O neonazi português acusado de planejar o ataque à Escola Estadual Sapopemba, em São Paulo, que resultou na morte da estudante Giovanna Bezerra da Silva, de 17 anos, afirmou em julgamento que foi influenciado por um grupo digital. A alegação, no entanto, contrasta com as conclusões das investigações, que indicam papel central do acusado na articulação dos crimes.
Atualmente com 18 anos e em prisão preventiva em Portugal, ele tinha 17 à época do atentado, ocorrido em 23 de outubro de 2023. A ação foi executada por um adolescente brasileiro de 16 anos, identificado como Y. Durante o ataque, o jovem matou Giovanna e feriu outros três estudantes, transmitindo o crime ao vivo em redes ligadas ao grupo.
Segundo o “Jornal de Notícias”, o acusado tenta justificar sua conduta alegando imaturidade e influência digital. O julgamento ocorre em Santa Maria da Feira e reúne provas sobre a atuação do grupo, que utilizava a internet para promover ideologias nazistas e incentivar crimes, além de estabelecer uma espécie de hierarquia baseada na execução de atos violentos.

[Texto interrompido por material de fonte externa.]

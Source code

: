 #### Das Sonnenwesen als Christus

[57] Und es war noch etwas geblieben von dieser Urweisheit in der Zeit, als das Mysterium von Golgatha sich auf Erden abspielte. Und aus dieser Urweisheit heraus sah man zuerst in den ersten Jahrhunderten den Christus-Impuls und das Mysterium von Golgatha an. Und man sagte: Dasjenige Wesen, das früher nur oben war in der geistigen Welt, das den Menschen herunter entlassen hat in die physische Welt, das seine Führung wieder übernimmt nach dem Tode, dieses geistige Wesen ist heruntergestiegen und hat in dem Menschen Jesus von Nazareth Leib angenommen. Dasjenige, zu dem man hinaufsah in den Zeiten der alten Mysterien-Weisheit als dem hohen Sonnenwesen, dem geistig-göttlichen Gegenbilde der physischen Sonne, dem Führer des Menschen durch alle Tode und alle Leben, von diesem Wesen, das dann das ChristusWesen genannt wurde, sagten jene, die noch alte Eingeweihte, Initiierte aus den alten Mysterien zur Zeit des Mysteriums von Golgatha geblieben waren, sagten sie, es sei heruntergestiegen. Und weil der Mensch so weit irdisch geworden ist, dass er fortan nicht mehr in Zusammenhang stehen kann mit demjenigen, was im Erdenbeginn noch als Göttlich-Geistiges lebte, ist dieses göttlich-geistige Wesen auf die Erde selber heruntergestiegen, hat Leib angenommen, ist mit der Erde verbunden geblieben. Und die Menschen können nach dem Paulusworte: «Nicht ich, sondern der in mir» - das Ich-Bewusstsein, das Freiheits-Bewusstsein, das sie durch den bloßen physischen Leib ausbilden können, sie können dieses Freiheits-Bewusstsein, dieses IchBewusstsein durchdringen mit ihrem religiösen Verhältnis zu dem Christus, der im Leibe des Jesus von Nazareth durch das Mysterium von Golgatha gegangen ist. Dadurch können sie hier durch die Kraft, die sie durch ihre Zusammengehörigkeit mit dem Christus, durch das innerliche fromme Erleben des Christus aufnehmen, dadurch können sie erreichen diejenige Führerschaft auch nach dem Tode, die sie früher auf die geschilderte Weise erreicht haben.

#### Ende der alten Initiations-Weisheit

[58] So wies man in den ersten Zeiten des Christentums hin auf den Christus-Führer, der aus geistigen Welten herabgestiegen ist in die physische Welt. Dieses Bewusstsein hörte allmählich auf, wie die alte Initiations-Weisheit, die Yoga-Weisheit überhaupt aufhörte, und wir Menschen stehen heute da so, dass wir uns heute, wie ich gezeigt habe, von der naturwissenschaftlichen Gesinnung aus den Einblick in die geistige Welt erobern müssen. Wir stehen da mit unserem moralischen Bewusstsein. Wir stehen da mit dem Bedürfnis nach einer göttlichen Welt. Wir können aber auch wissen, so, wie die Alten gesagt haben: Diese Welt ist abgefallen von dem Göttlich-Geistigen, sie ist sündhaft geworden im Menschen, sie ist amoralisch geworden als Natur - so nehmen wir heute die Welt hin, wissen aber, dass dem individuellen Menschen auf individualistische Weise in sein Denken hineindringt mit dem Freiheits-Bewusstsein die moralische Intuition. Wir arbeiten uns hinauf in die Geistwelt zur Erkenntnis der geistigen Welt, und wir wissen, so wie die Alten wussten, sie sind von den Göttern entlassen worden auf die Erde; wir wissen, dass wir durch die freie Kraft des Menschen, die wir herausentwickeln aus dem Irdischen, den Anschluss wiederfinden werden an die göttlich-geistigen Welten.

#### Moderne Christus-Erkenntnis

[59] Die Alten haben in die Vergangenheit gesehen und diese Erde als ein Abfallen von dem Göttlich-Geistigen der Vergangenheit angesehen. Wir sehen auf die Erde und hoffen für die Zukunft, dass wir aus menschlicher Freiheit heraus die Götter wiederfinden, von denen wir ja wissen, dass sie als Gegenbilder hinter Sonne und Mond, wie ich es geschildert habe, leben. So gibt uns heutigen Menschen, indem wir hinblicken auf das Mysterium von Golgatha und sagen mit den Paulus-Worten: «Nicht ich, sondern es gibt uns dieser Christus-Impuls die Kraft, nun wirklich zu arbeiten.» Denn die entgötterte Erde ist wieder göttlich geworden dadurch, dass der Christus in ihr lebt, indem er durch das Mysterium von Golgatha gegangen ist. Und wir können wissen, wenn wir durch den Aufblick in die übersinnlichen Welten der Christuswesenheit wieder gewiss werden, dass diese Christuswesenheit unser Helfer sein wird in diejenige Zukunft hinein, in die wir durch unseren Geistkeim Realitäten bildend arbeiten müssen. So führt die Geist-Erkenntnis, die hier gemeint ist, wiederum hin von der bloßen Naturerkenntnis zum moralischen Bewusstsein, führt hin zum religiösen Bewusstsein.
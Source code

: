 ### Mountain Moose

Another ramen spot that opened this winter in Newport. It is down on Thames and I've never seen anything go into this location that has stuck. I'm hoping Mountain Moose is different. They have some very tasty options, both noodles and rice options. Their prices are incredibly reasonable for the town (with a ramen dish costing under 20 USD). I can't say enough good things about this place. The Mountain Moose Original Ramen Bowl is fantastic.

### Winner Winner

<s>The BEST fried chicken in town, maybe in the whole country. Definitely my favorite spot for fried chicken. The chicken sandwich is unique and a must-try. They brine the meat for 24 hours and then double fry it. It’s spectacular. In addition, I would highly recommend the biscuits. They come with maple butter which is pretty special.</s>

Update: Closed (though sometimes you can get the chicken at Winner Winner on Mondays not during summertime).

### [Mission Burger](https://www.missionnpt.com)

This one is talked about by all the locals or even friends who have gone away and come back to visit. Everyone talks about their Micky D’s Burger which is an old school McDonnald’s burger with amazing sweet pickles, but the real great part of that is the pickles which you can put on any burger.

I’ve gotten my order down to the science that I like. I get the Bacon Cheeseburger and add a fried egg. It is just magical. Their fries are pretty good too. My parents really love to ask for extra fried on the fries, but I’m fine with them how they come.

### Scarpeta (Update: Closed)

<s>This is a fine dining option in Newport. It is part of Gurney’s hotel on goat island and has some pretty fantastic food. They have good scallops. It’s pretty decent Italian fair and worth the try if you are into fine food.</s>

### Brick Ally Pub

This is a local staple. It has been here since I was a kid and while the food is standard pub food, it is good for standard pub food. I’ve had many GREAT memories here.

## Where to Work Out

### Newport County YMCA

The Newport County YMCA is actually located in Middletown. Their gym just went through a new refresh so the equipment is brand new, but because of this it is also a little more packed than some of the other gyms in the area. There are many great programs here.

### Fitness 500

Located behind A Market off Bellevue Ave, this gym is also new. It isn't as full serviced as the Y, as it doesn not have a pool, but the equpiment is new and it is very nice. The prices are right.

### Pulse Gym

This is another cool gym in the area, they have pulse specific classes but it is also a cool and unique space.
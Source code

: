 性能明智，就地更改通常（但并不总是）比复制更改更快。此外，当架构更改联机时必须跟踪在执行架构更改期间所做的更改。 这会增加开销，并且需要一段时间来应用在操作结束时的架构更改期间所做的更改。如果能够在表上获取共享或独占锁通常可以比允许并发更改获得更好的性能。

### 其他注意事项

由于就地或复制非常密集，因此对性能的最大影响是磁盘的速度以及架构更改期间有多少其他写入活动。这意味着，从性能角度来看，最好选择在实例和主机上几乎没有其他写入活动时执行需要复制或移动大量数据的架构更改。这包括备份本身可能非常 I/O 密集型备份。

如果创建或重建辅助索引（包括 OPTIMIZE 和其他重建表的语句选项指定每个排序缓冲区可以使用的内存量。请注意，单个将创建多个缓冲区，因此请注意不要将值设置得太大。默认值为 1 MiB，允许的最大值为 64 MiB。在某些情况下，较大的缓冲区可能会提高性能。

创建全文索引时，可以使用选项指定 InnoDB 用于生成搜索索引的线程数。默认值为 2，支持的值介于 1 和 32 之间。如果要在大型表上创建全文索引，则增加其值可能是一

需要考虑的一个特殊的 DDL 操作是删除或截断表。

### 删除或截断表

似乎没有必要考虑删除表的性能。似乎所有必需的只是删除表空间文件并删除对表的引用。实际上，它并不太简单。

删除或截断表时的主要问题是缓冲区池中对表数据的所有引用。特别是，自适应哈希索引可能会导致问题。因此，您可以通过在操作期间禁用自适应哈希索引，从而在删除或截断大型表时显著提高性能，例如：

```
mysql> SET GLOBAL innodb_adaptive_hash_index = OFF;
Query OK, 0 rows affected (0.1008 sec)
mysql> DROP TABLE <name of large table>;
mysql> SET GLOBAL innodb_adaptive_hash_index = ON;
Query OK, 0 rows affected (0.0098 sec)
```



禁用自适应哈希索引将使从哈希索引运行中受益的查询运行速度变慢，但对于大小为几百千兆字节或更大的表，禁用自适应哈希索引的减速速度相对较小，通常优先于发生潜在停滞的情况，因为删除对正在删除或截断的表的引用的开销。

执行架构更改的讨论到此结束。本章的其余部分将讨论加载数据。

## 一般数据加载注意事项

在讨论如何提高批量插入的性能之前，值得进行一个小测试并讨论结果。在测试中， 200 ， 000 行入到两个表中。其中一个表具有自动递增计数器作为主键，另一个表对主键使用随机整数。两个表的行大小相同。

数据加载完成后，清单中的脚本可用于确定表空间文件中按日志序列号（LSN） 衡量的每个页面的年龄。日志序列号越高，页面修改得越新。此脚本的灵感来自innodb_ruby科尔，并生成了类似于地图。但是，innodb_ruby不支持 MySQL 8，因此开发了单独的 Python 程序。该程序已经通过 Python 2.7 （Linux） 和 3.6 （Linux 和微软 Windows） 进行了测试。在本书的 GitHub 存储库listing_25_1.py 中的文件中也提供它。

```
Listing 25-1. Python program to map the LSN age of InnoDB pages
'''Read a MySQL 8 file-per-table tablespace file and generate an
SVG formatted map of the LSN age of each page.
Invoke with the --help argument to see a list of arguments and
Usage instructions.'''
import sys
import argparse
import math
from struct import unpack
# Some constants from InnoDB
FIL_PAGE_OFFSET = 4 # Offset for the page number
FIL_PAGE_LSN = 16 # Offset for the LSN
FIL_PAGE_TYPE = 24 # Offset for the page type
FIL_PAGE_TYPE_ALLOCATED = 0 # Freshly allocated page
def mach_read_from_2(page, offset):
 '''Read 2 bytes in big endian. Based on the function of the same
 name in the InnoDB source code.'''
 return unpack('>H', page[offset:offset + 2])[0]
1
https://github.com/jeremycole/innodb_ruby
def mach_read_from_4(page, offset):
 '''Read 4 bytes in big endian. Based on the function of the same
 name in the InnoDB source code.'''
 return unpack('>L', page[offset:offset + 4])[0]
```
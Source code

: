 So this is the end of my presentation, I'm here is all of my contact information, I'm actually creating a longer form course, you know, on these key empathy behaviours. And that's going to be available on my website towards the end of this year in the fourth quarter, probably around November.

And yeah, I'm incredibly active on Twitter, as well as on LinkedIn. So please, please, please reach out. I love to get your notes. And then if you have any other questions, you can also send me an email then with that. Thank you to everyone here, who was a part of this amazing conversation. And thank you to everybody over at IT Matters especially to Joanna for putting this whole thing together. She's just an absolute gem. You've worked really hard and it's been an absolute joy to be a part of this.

As investigações apontam que o português também planejou outros três ataques no Brasil, todos frustrados antes de serem executados, envolvendo menores de idade. O Ministério Público de Portugal concluiu que o executor brasileiro não teria capacidade de agir sozinho e que a influência do acusado foi determinante.
O grupo, segundo autoridades, disseminava conteúdos ilegais, incluindo material de exploração infantil, além de incentivar automutilação, violência contra animais e ataques armados. A Polícia Judiciária portuguesa classificou o réu como alguém que promovia o nazismo e incitava comportamentos extremistas.
O caso contou com cooperação entre a Polícia Federal brasileira e autoridades portuguesas na coleta de provas. O acusado responde por incentivo a sete crimes de homicídio, sendo um consumado e outros seis relacionados a tentativas ou planejamentos.
O episódio expõe o alcance de redes criminosas digitais e reacende o debate sobre radicalização online e falhas na prevenção de crimes articulados pela internet.